Once upon a time, cities didn't have sewage systems so all the stuff that you would flush down the street today would have been thrown into the streets in those days. In fact, many developing countries still do that. Sewage treatment might sound pretty gross, but things sure would be a lot more gross without it. Let's look at how it works.

Sewage - The Basic Rundown

It's standard in the North America to break down sewage treatment into two categories - storm sewers and sanitary sewers. Storm sewers get less treatment - or sometimes none at all. Sometimes it may be processed to remove stuff like car oil. Sanitary sewers are processed to clean up human waste (yup, we're talking about what you think we're talking about - poo). There are many methods for dealing with human waste. The generally accepted method in North America consists of three stages. Check 'em out.

Sewage Treatment - Primary Treatment

This stage begins when your house's pipes connect up with the sewer. When the waste arrives at the treatment plant it goes through "foreign-object protection." The big pieces of waste get filtered out in this stage. The waste goes through a series of filters to get rid of pieces as varied in size from a few feet wide (eeeew, how did that get in there?!) to pieces the size of sand. This stuff all goes to the landfill. Now sewage is separated into sludge and liquid waste.

Sewage Treatment - Secondary Treatment

Secondary treatment removes bacteria and nasty smells from the sludge and water. It usually uses bacteria to consume the available nutrients and organic compounds. Inorganic salts, carbon dioxide and water are left behind. The basic treatment for the sludge is digestion. That's right: it gets eaten! The sludge is pumped into concrete disgesters where bacteria eat the sludge and produce methane.

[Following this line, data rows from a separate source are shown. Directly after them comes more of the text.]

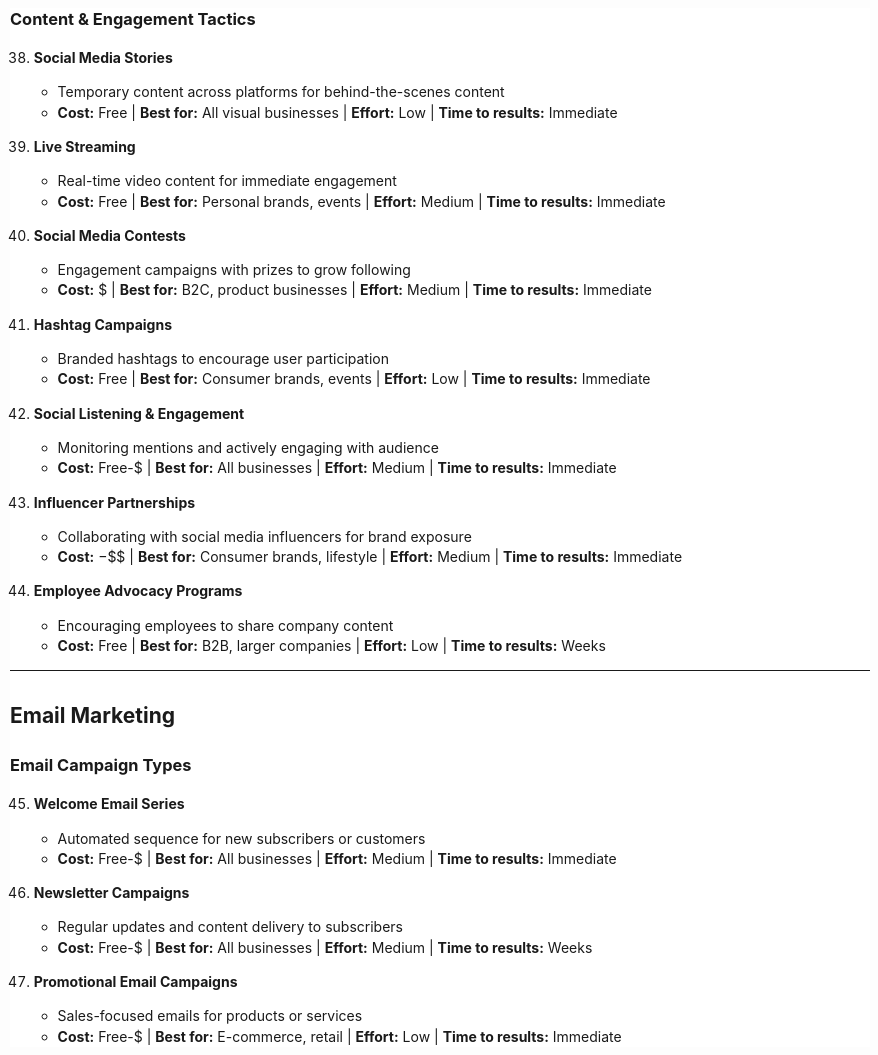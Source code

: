 ### Content & Engagement Tactics
38. **Social Media Stories**
    - Temporary content across platforms for behind-the-scenes content
    - **Cost:** Free  |  **Best for:** All visual businesses  |  **Effort:** Low  |  **Time to results:** Immediate

39. **Live Streaming**
    - Real-time video content for immediate engagement
    - **Cost:** Free  |  **Best for:** Personal brands, events  |  **Effort:** Medium  |  **Time to results:** Immediate

40. **Social Media Contests**
    - Engagement campaigns with prizes to grow following
    - **Cost:** $  |  **Best for:** B2C, product businesses  |  **Effort:** Medium  |  **Time to results:** Immediate

41. **Hashtag Campaigns**
    - Branded hashtags to encourage user participation
    - **Cost:** Free  |  **Best for:** Consumer brands, events  |  **Effort:** Low  |  **Time to results:** Immediate

42. **Social Listening & Engagement**
    - Monitoring mentions and actively engaging with audience
    - **Cost:** Free-$  |  **Best for:** All businesses  |  **Effort:** Medium  |  **Time to results:** Immediate

43. **Influencer Partnerships**
    - Collaborating with social media influencers for brand exposure
    - **Cost:** $-$$$  |  **Best for:** Consumer brands, lifestyle  |  **Effort:** Medium  |  **Time to results:** Immediate

44. **Employee Advocacy Programs**
    - Encouraging employees to share company content
    - **Cost:** Free  |  **Best for:** B2B, larger companies  |  **Effort:** Low  |  **Time to results:** Weeks

---

## Email Marketing

### Email Campaign Types
45. **Welcome Email Series**
    - Automated sequence for new subscribers or customers
    - **Cost:** Free-$  |  **Best for:** All businesses  |  **Effort:** Medium  |  **Time to results:** Immediate

46. **Newsletter Campaigns**
    - Regular updates and content delivery to subscribers
    - **Cost:** Free-$  |  **Best for:** All businesses  |  **Effort:** Medium  |  **Time to results:** Weeks

47. **Promotional Email Campaigns**
    - Sales-focused emails for products or services
    - **Cost:** Free-$  |  **Best for:** E-commerce, retail  |  **Effort:** Low  |  **Time to results:** Immediate
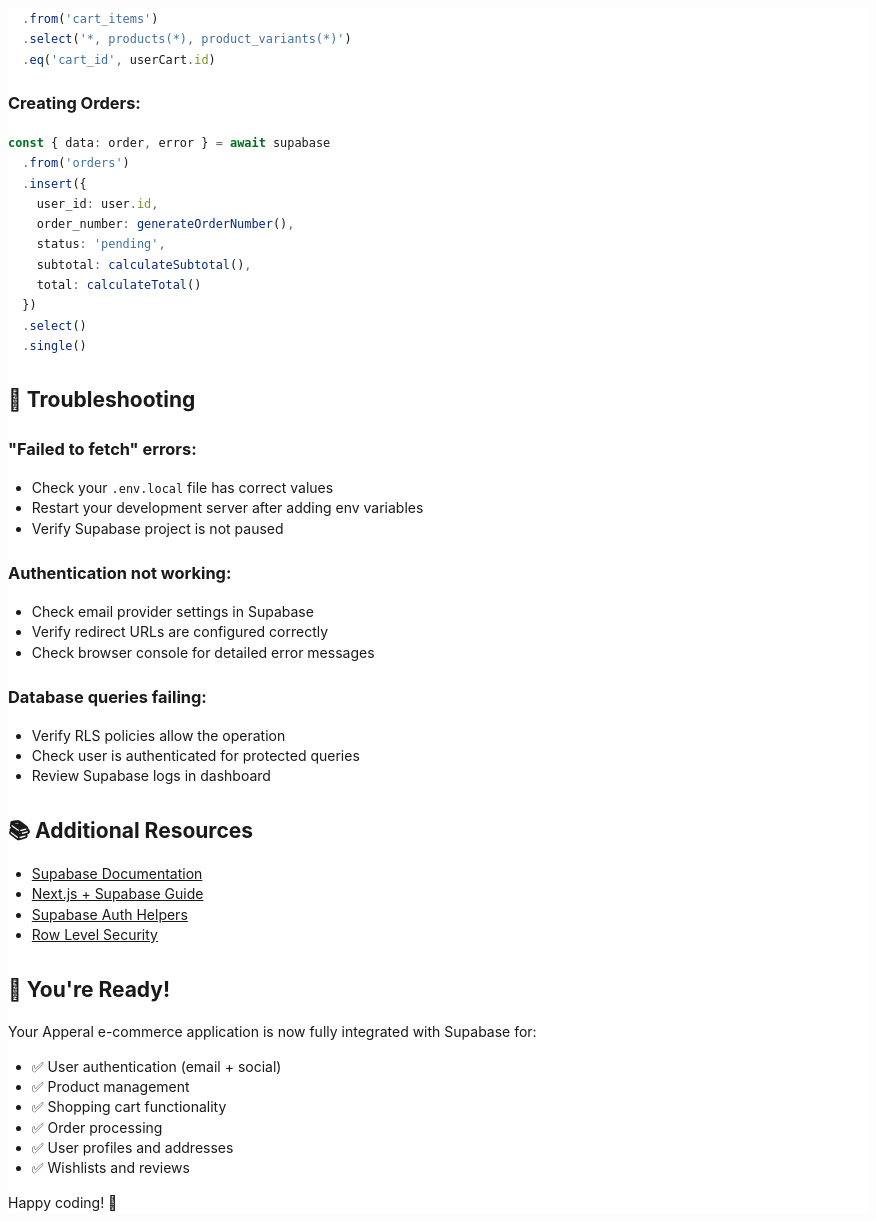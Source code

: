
 ```typescript
  .from('cart_items')
  .select('*, products(*), product_variants(*)')
  .eq('cart_id', userCart.id)
```

### Creating Orders:
```typescript
const { data: order, error } = await supabase
  .from('orders')
  .insert({
    user_id: user.id,
    order_number: generateOrderNumber(),
    status: 'pending',
    subtotal: calculateSubtotal(),
    total: calculateTotal()
  })
  .select()
  .single()
```

## 🔧 Troubleshooting

### "Failed to fetch" errors:
- Check your `.env.local` file has correct values
- Restart your development server after adding env variables
- Verify Supabase project is not paused

### Authentication not working:
- Check email provider settings in Supabase
- Verify redirect URLs are configured correctly
- Check browser console for detailed error messages

### Database queries failing:
- Verify RLS policies allow the operation
- Check user is authenticated for protected queries
- Review Supabase logs in dashboard

## 📚 Additional Resources

- [Supabase Documentation](https://supabase.com/docs)
- [Next.js + Supabase Guide](https://supabase.com/docs/guides/getting-started/quickstarts/nextjs)
- [Supabase Auth Helpers](https://supabase.com/docs/guides/auth/auth-helpers/nextjs)
- [Row Level Security](https://supabase.com/docs/guides/auth/row-level-security)

## 🎉 You're Ready!

Your Apperal e-commerce application is now fully integrated with Supabase for:
- ✅ User authentication (email + social)
- ✅ Product management
- ✅ Shopping cart functionality
- ✅ Order processing
- ✅ User profiles and addresses
- ✅ Wishlists and reviews

Happy coding! 🚀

The sludge is drained of any remaining water. The dry sludge can then be sold to farmers who use it to enhance their soil.

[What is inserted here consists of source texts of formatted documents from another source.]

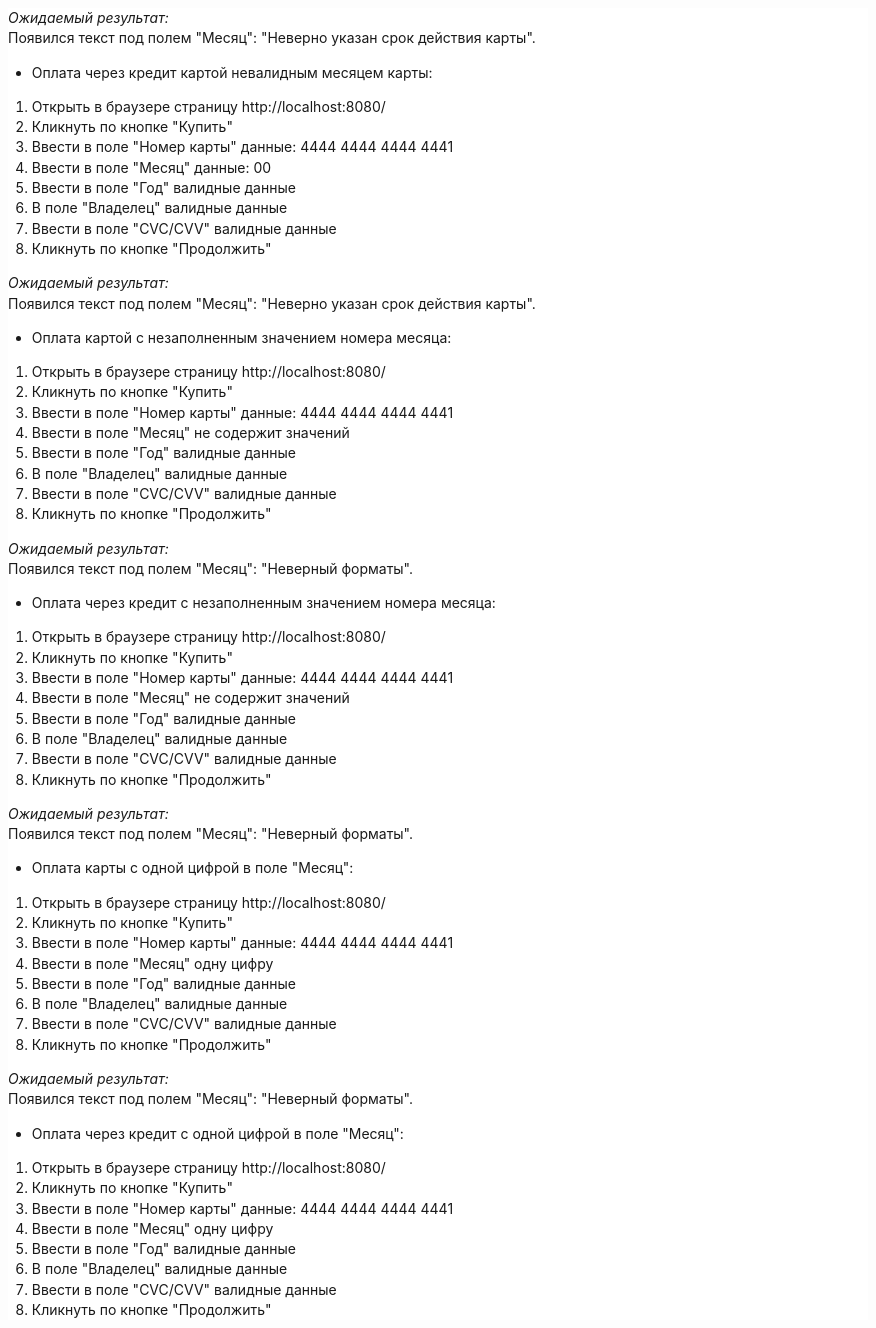 *Ожидаемый результат:*<br> Появился текст под полем "Месяц": "Неверно указан срок действия карты".

- Оплата через кредит картой невалидным месяцем карты:
1. Открыть в браузере страницу http://localhost:8080/
2. Кликнуть по кнопке "Купить"
3. Ввести в поле "Номер карты" данные: 4444 4444 4444 4441
4. Ввести в поле "Месяц" данные: 00
5. Ввести в поле "Год" валидные данные
6. В поле "Владелец" валидные данные
7. Ввести в поле "CVC/CVV" валидные данные
8. Кликнуть по кнопке "Продолжить"

*Ожидаемый результат:*<br> Появился текст под полем "Месяц": "Неверно указан срок действия карты".

- Оплата картой с незаполненным значением номера месяца:
1. Открыть в браузере страницу http://localhost:8080/
2. Кликнуть по кнопке "Купить"
3. Ввести в поле "Номер карты" данные: 4444 4444 4444 4441
4. Ввести в поле "Месяц" не содержит значений
5. Ввести в поле "Год" валидные данные
6. В поле "Владелец" валидные данные
7. Ввести в поле "CVC/CVV" валидные данные
8. Кликнуть по кнопке "Продолжить"

*Ожидаемый результат:*<br> Появился текст под полем "Месяц": "Неверный форматы".

- Оплата через кредит с незаполненным значением номера месяца:
1. Открыть в браузере страницу http://localhost:8080/
2. Кликнуть по кнопке "Купить"
3. Ввести в поле "Номер карты" данные: 4444 4444 4444 4441
4. Ввести в поле "Месяц" не содержит значений
5. Ввести в поле "Год" валидные данные
6. В поле "Владелец" валидные данные
7. Ввести в поле "CVC/CVV" валидные данные
8. Кликнуть по кнопке "Продолжить"

*Ожидаемый результат:*<br> Появился текст под полем "Месяц": "Неверный форматы".

- Оплата карты с одной цифрой в поле "Месяц":
1. Открыть в браузере страницу http://localhost:8080/
2. Кликнуть по кнопке "Купить"
3. Ввести в поле "Номер карты" данные: 4444 4444 4444 4441
4. Ввести в поле "Месяц" одну цифру
5. Ввести в поле "Год" валидные данные
6. В поле "Владелец" валидные данные
7. Ввести в поле "CVC/CVV" валидные данные
8. Кликнуть по кнопке "Продолжить"

*Ожидаемый результат:*<br> Появился текст под полем "Месяц": "Неверный форматы".
 
- Оплата через кредит с одной цифрой в поле "Месяц":
1. Открыть в браузере страницу http://localhost:8080/
2. Кликнуть по кнопке "Купить"
3. Ввести в поле "Номер карты" данные: 4444 4444 4444 4441
4. Ввести в поле "Месяц" одну цифру
5. Ввести в поле "Год" валидные данные
6. В поле "Владелец" валидные данные
7. Ввести в поле "CVC/CVV" валидные данные
8. Кликнуть по кнопке "Продолжить"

Sewage Treatment - Tertiary Treatment

Tertiary treatment, which means the third level of treatment, removes all the rest of the junk from the remaining water, to restore it to a more natural state. Nitrates and phosphates are usually the most dangerous chemicals left in the water. Algae and rotifers (aquatic organisms) are used to absorb these chemicals. The water is sterilized and then released back into oceans or streams.